# [TASK DETAILS]
Among the records below, find each line that includes the string "children" and copy it.
Start of Block
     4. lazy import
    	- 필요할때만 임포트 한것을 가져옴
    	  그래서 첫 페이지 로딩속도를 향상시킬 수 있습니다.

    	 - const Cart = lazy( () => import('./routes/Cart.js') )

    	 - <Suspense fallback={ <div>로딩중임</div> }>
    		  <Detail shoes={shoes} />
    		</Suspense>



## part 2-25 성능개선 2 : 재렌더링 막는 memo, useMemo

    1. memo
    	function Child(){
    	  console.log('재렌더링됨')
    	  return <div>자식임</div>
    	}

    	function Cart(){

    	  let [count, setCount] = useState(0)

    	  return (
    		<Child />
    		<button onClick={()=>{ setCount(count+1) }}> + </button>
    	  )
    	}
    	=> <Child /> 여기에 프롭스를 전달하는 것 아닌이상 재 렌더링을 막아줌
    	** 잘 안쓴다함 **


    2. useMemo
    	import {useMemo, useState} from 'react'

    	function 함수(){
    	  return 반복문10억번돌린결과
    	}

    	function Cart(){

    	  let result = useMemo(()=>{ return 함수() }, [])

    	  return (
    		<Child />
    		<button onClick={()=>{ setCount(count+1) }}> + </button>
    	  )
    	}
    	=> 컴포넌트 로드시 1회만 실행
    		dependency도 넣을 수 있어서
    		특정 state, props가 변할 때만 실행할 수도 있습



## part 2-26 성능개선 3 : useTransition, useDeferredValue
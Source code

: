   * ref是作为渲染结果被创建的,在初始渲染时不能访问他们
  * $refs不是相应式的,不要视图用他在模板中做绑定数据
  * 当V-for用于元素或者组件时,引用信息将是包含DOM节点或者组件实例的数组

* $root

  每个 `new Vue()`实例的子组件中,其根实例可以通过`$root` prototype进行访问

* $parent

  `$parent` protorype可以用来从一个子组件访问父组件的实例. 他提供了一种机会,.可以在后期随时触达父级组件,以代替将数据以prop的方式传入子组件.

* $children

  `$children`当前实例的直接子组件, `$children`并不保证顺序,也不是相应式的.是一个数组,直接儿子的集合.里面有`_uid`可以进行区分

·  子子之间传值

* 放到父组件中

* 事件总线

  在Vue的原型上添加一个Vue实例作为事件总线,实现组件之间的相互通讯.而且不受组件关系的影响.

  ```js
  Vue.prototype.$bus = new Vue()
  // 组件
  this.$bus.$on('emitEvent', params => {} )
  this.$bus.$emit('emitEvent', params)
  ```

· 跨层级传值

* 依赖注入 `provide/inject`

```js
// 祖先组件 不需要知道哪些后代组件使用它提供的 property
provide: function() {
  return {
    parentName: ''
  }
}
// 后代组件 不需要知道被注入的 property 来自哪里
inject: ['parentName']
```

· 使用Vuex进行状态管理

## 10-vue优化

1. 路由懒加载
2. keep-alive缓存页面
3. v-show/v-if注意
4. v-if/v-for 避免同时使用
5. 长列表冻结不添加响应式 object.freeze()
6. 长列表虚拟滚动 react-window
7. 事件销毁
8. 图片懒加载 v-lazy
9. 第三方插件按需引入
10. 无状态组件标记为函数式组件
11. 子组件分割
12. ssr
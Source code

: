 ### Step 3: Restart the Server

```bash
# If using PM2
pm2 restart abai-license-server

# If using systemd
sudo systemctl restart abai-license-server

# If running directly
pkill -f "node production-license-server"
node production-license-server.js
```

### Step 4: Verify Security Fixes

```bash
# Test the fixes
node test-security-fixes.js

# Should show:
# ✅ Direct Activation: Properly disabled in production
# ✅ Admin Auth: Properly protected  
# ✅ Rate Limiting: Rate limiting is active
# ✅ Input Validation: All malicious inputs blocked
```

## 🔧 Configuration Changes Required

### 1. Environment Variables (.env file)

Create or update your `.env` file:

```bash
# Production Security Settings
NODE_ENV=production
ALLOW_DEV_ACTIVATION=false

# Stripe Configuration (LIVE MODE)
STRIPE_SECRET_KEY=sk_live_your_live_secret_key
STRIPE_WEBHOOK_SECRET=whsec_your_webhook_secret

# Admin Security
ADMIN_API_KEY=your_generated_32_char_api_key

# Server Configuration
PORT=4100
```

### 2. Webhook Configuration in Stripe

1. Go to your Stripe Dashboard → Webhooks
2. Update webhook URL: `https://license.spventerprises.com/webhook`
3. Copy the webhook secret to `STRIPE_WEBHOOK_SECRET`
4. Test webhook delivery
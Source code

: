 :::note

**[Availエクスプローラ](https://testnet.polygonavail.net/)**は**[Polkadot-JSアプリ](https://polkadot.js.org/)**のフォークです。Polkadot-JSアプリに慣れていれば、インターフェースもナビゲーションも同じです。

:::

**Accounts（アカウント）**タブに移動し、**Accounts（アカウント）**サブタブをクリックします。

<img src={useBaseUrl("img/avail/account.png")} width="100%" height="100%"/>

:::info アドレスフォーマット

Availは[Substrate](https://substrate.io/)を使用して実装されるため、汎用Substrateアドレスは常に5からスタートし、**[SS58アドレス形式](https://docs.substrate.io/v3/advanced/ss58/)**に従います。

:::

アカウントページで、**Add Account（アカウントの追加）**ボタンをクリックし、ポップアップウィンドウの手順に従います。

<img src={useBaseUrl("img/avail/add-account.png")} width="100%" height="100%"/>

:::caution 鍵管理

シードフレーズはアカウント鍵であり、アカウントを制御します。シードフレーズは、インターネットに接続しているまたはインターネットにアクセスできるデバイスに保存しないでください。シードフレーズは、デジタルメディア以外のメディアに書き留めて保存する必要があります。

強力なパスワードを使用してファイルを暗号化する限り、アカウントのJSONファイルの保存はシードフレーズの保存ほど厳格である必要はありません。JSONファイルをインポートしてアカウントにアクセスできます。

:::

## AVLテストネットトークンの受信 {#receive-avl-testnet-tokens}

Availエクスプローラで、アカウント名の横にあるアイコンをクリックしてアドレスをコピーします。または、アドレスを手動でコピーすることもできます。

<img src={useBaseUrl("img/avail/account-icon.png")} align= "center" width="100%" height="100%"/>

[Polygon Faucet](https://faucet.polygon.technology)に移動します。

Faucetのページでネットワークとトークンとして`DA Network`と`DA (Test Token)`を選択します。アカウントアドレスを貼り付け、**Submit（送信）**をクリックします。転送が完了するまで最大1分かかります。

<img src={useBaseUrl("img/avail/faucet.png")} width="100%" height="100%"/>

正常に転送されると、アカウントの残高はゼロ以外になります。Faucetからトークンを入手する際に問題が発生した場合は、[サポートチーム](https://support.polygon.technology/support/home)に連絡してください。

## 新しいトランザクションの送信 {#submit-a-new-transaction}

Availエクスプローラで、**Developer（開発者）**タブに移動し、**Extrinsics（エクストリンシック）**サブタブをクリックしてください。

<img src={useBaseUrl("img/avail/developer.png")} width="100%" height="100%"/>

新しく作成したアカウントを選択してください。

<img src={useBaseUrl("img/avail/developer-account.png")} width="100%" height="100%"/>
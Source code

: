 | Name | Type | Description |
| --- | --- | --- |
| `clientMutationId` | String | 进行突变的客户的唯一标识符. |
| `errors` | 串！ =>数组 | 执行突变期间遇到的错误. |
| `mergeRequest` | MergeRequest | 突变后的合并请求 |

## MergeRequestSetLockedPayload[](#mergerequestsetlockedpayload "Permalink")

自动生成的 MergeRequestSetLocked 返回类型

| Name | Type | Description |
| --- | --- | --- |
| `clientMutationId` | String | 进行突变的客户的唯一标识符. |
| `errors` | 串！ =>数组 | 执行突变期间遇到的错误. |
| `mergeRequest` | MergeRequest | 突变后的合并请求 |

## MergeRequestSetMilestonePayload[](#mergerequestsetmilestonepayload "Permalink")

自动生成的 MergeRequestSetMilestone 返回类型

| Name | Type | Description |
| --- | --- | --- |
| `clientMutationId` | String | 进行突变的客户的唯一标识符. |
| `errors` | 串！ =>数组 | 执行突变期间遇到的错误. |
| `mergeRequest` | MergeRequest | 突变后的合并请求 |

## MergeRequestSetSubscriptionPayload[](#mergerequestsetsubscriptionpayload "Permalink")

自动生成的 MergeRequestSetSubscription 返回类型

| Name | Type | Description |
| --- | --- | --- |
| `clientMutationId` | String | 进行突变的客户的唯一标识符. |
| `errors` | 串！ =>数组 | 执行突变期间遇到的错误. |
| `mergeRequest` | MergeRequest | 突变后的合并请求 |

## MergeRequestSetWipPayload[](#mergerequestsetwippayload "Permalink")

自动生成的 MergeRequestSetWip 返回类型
End of Block
# [TASK RESULT]
* $children
  `$children`当前实例的直接子组件, `$children`并不保证顺序,也不是相应式的.是一个数组,直接儿子的集合.里面有`_uid`可以进行区分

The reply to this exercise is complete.